Broadway used to have a tradition of mentors, accomplished professionals such as Oscar Hammerstein, who nurtured newcomers.
"Michael Bennett ("A Chorus Line") was the last of those," Rocco said. Now the tradition resides in the regional theater, with people such as Music Circus producing director Leland Ball.
"To me, Leland is a grand man of the theater," Rocco said. "He spends a lot of time learning and caring about this field. . . . I wish I could be around
Rodgers and Hammerstein, but I'm fortunate to be around Leland."
Seeing Rocco with young hopefuls, encouraging them through an "Annie" tryout, it is apparent that he is a mentor, too. "These kids love musical theater. It makes me happy to see through them that there will still be a musical theater."
There will, if long hours count. On the Friday before Easter, Rocco and Ball held auditions all day in Los Angeles before flying to Sacramento. Rocco went over his notes until 1 a.m. Saturday, then got up at 6 to prepare for marathon local auditions starting at 8. He left at midnight for a flight back to New York. "It's tough, but it's my job. And I think I'm lucky for the work," he said.
He's careful to maintain perspective. "I'm not trying to make it sound like it's rocket science we're doing here," he said.
After a childhood on stage, Rocco found himself, as a young actor 15 years ago, questioning whether he wanted to make this his career. "I was thinking about how petty musical comedy was. It bothered me that what I was doing was not going to change the world."
He took a year off, worked as a chef for a catering service while he thought about his future. He missed show business. "A friend asked me, 'Why do you negate the fact that you make people happy?' I realized that if I could do a show, direct a show and make people laugh, who am I to say that's not important? . . . I decided there was a place for the troubadour, there was a place for the jester."
That place, however, is wherever the work is, which means Rocco travels a lot.
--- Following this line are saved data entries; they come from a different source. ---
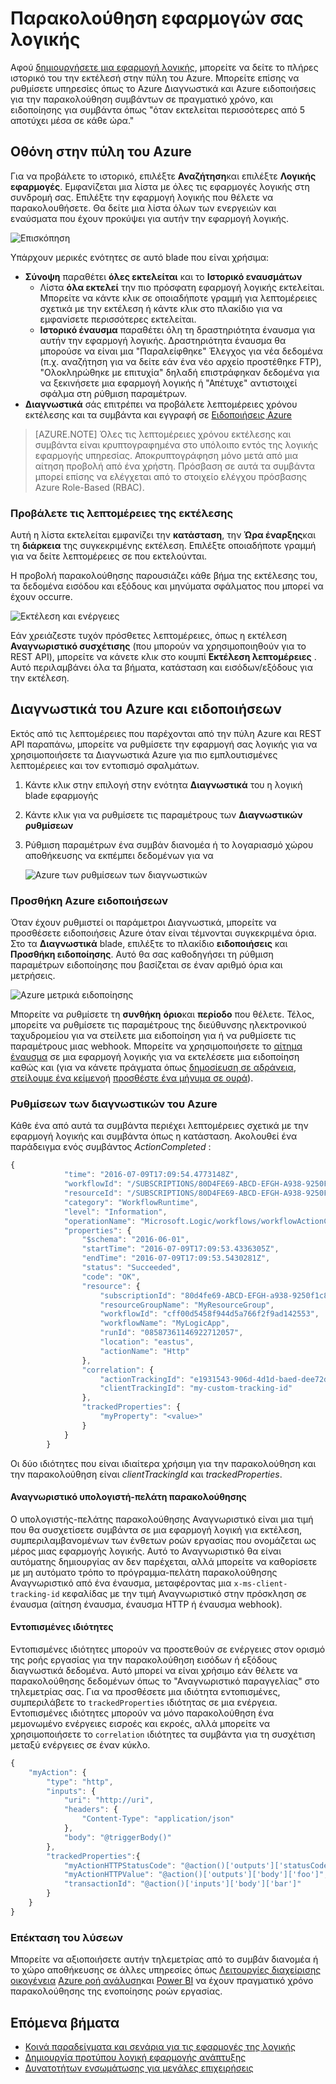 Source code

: <properties 
    pageTitle="Παρακολουθείτε τις εφαρμογές σας λογικής στο Azure εφαρμογής υπηρεσίας | Microsoft Azure" 
    description="Πώς μπορείτε να δείτε τι έχετε κάνει τις εφαρμογές σας λογικής" 
    authors="jeffhollan" 
    manager="erikre" 
    editor="" 
    services="logic-apps" 
    documentationCenter=""/>

<tags
    ms.service="logic-apps"
    ms.workload="integration"
    ms.tgt_pltfrm="na"
    ms.devlang="na"
    ms.topic="article"
    ms.date="10/18/2016"
    ms.author="jehollan"/>

# <a name="monitor-your-logic-apps"></a>Παρακολούθηση εφαρμογών σας λογικής

Αφού [δημιουργήσετε μια εφαρμογή λογικής](app-service-logic-create-a-logic-app.md), μπορείτε να δείτε το πλήρες ιστορικό του την εκτέλεσή στην πύλη του Azure.  Μπορείτε επίσης να ρυθμίσετε υπηρεσίες όπως το Azure Διαγνωστικά και Azure ειδοποιήσεις για την παρακολούθηση συμβάντων σε πραγματικό χρόνο, και ειδοποίησης για συμβάντα όπως "όταν εκτελείται περισσότερες από 5 αποτύχει μέσα σε κάθε ώρα."

## <a name="monitor-in-the-azure-portal"></a>Οθόνη στην πύλη του Azure

Για να προβάλετε το ιστορικό, επιλέξτε **Αναζήτηση**και επιλέξτε **Λογικής εφαρμογές**. Εμφανίζεται μια λίστα με όλες τις εφαρμογές λογικής στη συνδρομή σας.  Επιλέξτε την εφαρμογή λογικής που θέλετε να παρακολουθήσετε.  Θα δείτε μια λίστα όλων των ενεργειών και εναύσματα που έχουν προκύψει για αυτήν την εφαρμογή λογικής.

![Επισκόπηση](./media/app-service-logic-monitor-your-logic-apps/overview.png)

Υπάρχουν μερικές ενότητες σε αυτό blade που είναι χρήσιμα:

- **Σύνοψη** παραθέτει **όλες εκτελείται** και το **Ιστορικό εναυσμάτων**
    - Λίστα **όλα εκτελεί** την πιο πρόσφατη εφαρμογή λογικής εκτελείται.  Μπορείτε να κάντε κλικ σε οποιαδήποτε γραμμή για λεπτομέρειες σχετικά με την εκτέλεση ή κάντε κλικ στο πλακίδιο για να εμφανίσετε περισσότερες εκτελείται.
    - **Ιστορικό έναυσμα** παραθέτει όλη τη δραστηριότητα έναυσμα για αυτήν την εφαρμογή λογικής.  Δραστηριότητα έναυσμα θα μπορούσε να είναι μια "Παραλείφθηκε" Έλεγχος για νέα δεδομένα (π.χ. αναζήτηση για να δείτε εάν ένα νέο αρχείο προστέθηκε FTP), "Ολοκληρώθηκε με επιτυχία" δηλαδή επιστράφηκαν δεδομένα για να ξεκινήσετε μια εφαρμογή λογικής ή "Απέτυχε" αντιστοιχεί σφάλμα στη ρύθμιση παραμέτρων.
- **Διαγνωστικά** σάς επιτρέπει να προβάλετε λεπτομέρειες χρόνου εκτέλεσης και τα συμβάντα και εγγραφή σε [Ειδοποιήσεις Azure](#adding-azure-alerts)

>[AZURE.NOTE] Όλες τις λεπτομέρειες χρόνου εκτέλεσης και συμβάντα είναι κρυπτογραφημένα στο υπόλοιπο εντός της λογικής εφαρμογής υπηρεσίας. Αποκρυπτογράφηση μόνο μετά από μια αίτηση προβολή από ένα χρήστη. Πρόσβαση σε αυτά τα συμβάντα μπορεί επίσης να ελέγχεται από το στοιχείο ελέγχου πρόσβασης Azure Role-Based (RBAC).

### <a name="view-the-run-details"></a>Προβάλετε τις λεπτομέρειες της εκτέλεσης

Αυτή η λίστα εκτελείται εμφανίζει την **κατάσταση**, την **Ώρα έναρξης**και τη **διάρκεια** της συγκεκριμένης εκτέλεση. Επιλέξτε οποιαδήποτε γραμμή για να δείτε λεπτομέρειες σε που εκτελούνται.

Η προβολή παρακολούθησης παρουσιάζει κάθε βήμα της εκτέλεσης του, τα δεδομένα εισόδου και εξόδους και μηνύματα σφάλματος που μπορεί να έχουν occurre.

![Εκτέλεση και ενέργειες](./media/app-service-logic-monitor-your-logic-apps/monitor-view.png)

Εάν χρειάζεστε τυχόν πρόσθετες λεπτομέρειες, όπως η εκτέλεση **Αναγνωριστικό συσχέτισης** (που μπορούν να χρησιμοποιηθούν για το REST API), μπορείτε να κάνετε κλικ στο κουμπί **Εκτέλεση λεπτομέρειες** .  Αυτό περιλαμβάνει όλα τα βήματα, κατάσταση και εισόδων/εξόδους για την εκτέλεση.

## <a name="azure-diagnostics-and-alerts"></a>Διαγνωστικά του Azure και ειδοποιήσεων

Εκτός από τις λεπτομέρειες που παρέχονται από την πύλη Azure και REST API παραπάνω, μπορείτε να ρυθμίσετε την εφαρμογή σας λογικής για να χρησιμοποιήσετε τα Διαγνωστικά Azure για πιο εμπλουτισμένες λεπτομέρειες και τον εντοπισμό σφαλμάτων.

1. Κάντε κλικ στην επιλογή στην ενότητα **Διαγνωστικά** του η λογική blade εφαρμογής
1. Κάντε κλικ για να ρυθμίσετε τις παραμέτρους των **Διαγνωστικών ρυθμίσεων**
1. Ρύθμιση παραμέτρων ένα συμβάν διανομέα ή το λογαριασμό χώρου αποθήκευσης να εκπέμπει δεδομένων για να

    ![Azure των ρυθμίσεων των διαγνωστικών](./media/app-service-logic-monitor-your-logic-apps/diagnostics.png)

### <a name="adding-azure-alerts"></a>Προσθήκη Azure ειδοποιήσεων

Όταν έχουν ρυθμιστεί οι παράμετροι Διαγνωστικά, μπορείτε να προσθέσετε ειδοποιήσεις Azure όταν είναι τέμνονται συγκεκριμένα όρια.  Στο τα **Διαγνωστικά** blade, επιλέξτε το πλακίδιο **ειδοποιήσεις** και **Προσθήκη ειδοποίησης**.  Αυτό θα σας καθοδηγήσει τη ρύθμιση παραμέτρων ειδοποίησης που βασίζεται σε έναν αριθμό όρια και μετρήσεις.

![Azure μετρικά ειδοποίησης](./media/app-service-logic-monitor-your-logic-apps/alerts.png)

Μπορείτε να ρυθμίσετε τη **συνθήκη** **όριο**και **περίοδο** που θέλετε.  Τέλος, μπορείτε να ρυθμίσετε τις παραμέτρους της διεύθυνσης ηλεκτρονικού ταχυδρομείου για να στείλετε μια ειδοποίηση για ή να ρυθμίσετε τις παραμέτρους μιας webhook.  Μπορείτε να χρησιμοποιήσετε το [αίτημα έναυσμα](../connectors/connectors-native-reqres.md) σε μια εφαρμογή λογικής για να εκτελέσετε μια ειδοποίηση καθώς και (για να κάνετε πράγματα όπως [δημοσίευση σε αδράνεια](https://github.com/Azure/azure-quickstart-templates/tree/master/201-alert-to-slack-with-logic-app), [στείλουμε ένα κείμενο](https://github.com/Azure/azure-quickstart-templates/tree/master/201-alert-to-text-message-with-logic-app)ή [προσθέστε ένα μήνυμα σε ουρά](https://github.com/Azure/azure-quickstart-templates/tree/master/201-alert-to-queue-with-logic-app)).

### <a name="azure-diagnostics-settings"></a>Ρυθμίσεων των διαγνωστικών του Azure

Κάθε ένα από αυτά τα συμβάντα περιέχει λεπτομέρειες σχετικά με την εφαρμογή λογικής και συμβάντα όπως η κατάσταση.  Ακολουθεί ένα παράδειγμα ενός συμβάντος *ActionCompleted* :

```javascript
{
            "time": "2016-07-09T17:09:54.4773148Z",
            "workflowId": "/SUBSCRIPTIONS/80D4FE69-ABCD-EFGH-A938-9250F1C8AB03/RESOURCEGROUPS/MYRESOURCEGROUP/PROVIDERS/MICROSOFT.LOGIC/WORKFLOWS/MYLOGICAPP",
            "resourceId": "/SUBSCRIPTIONS/80D4FE69-ABCD-EFGH-A938-9250F1C8AB03/RESOURCEGROUPS/MYRESOURCEGROUP/PROVIDERS/MICROSOFT.LOGIC/WORKFLOWS/MYLOGICAPP/RUNS/08587361146922712057/ACTIONS/HTTP",
            "category": "WorkflowRuntime",
            "level": "Information",
            "operationName": "Microsoft.Logic/workflows/workflowActionCompleted",
            "properties": {
                "$schema": "2016-06-01",
                "startTime": "2016-07-09T17:09:53.4336305Z",
                "endTime": "2016-07-09T17:09:53.5430281Z",
                "status": "Succeeded",
                "code": "OK",
                "resource": {
                    "subscriptionId": "80d4fe69-ABCD-EFGH-a938-9250f1c8ab03",
                    "resourceGroupName": "MyResourceGroup",
                    "workflowId": "cff00d5458f944d5a766f2f9ad142553",
                    "workflowName": "MyLogicApp",
                    "runId": "08587361146922712057",
                    "location": "eastus",
                    "actionName": "Http"
                },
                "correlation": {
                    "actionTrackingId": "e1931543-906d-4d1d-baed-dee72ddf1047",
                    "clientTrackingId": "my-custom-tracking-id"
                },
                "trackedProperties": {
                    "myProperty": "<value>"
                }
            }
        }
```

Οι δύο ιδιότητες που είναι ιδιαίτερα χρήσιμη για την παρακολούθηση και την παρακολούθηση είναι *clientTrackingId* και *trackedProperties*.  

#### <a name="client-tracking-id"></a>Αναγνωριστικό υπολογιστή-πελάτη παρακολούθησης

Ο υπολογιστής-πελάτης παρακολούθησης Αναγνωριστικό είναι μια τιμή που θα συσχετίσετε συμβάντα σε μια εφαρμογή λογική για εκτέλεση, συμπεριλαμβανομένων των ένθετων ροών εργασίας που ονομάζεται ως μέρος μιας εφαρμογής λογικής.  Αυτό το Αναγνωριστικό θα είναι αυτόματης δημιουργίας αν δεν παρέχεται, αλλά μπορείτε να καθορίσετε με μη αυτόματο τρόπο το πρόγραμμα-πελάτη παρακολούθησης Αναγνωριστικό από ένα έναυσμα, μεταφέροντας μια `x-ms-client-tracking-id` κεφαλίδας με την τιμή Αναγνωριστικό στην πρόσκληση σε έναυσμα (αίτηση έναυσμα, έναυσμα HTTP ή έναυσμα webhook).

#### <a name="tracked-properties"></a>Εντοπισμένες ιδιότητες

Εντοπισμένες ιδιότητες μπορούν να προστεθούν σε ενέργειες στον ορισμό της ροής εργασίας για την παρακολούθηση εισόδων ή εξόδους διαγνωστικά δεδομένα.  Αυτό μπορεί να είναι χρήσιμο εάν θέλετε να παρακολούθησης δεδομένων όπως το "Αναγνωριστικό παραγγελίας" στο τηλεμετρίας σας.  Για να προσθέσετε μια ιδιότητα εντοπισμένες, συμπεριλάβετε το `trackedProperties` ιδιότητας σε μια ενέργεια.  Εντοπισμένες ιδιότητες μπορούν να μόνο παρακολούθηση ένα μεμονωμένο ενέργειες εισροές και εκροές, αλλά μπορείτε να χρησιμοποιήσετε το `correlation` ιδιότητες τα συμβάντα για τη συσχέτιση μεταξύ ενέργειες σε έναν κύκλο.

```javascript
{
    "myAction": {
        "type": "http",
        "inputs": {
            "uri": "http://uri",
            "headers": {
                "Content-Type": "application/json"
            },
            "body": "@triggerBody()"
        },
        "trackedProperties":{
            "myActionHTTPStatusCode": "@action()['outputs']['statusCode']",
            "myActionHTTPValue": "@action()['outputs']['body']['foo']",
            "transactionId": "@action()['inputs']['body']['bar']"
        }
    }
}
```

### <a name="extending-your-solutions"></a>Επέκταση του λύσεων

Μπορείτε να αξιοποιήσετε αυτήν τηλεμετρίας από το συμβάν διανομέα ή το χώρο αποθήκευσης σε άλλες υπηρεσίες όπως [Λειτουργίες διαχείρισης οικογένεια](https://www.microsoft.com/cloud-platform/operations-management-suite) [Azure ροή ανάλυση](https://azure.microsoft.com/services/stream-analytics/)και [Power BI](https://powerbi.com) να έχουν πραγματικό χρόνο παρακολούθησης της ενοποίησης ροών εργασίας.

## <a name="next-steps"></a>Επόμενα βήματα
- [Κοινά παραδείγματα και σενάρια για τις εφαρμογές της λογικής](app-service-logic-examples-and-scenarios.md)
- [Δημιουργία προτύπου λογική εφαρμογής ανάπτυξης](app-service-logic-create-deploy-template.md)
- [Δυνατοτήτων ενσωμάτωσης για μεγάλες επιχειρήσεις](app-service-logic-enterprise-integration-overview.md)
It's not unusual for him to work and live in 10 or 12 cities in as many months, so he sees his string of Sacramento gigs as a luxury. "It's invigorating and thrilling to work in one place for a change."
He confessed that the pace sometimes gets to him, the lack of a personal life. "Sometimes I'd like to just go out to dinner, enjoy myself, not think about what I've got to do. But then I usually remember there was a time, not so long ago, when I couldn't afford dinner. That's a great motivator."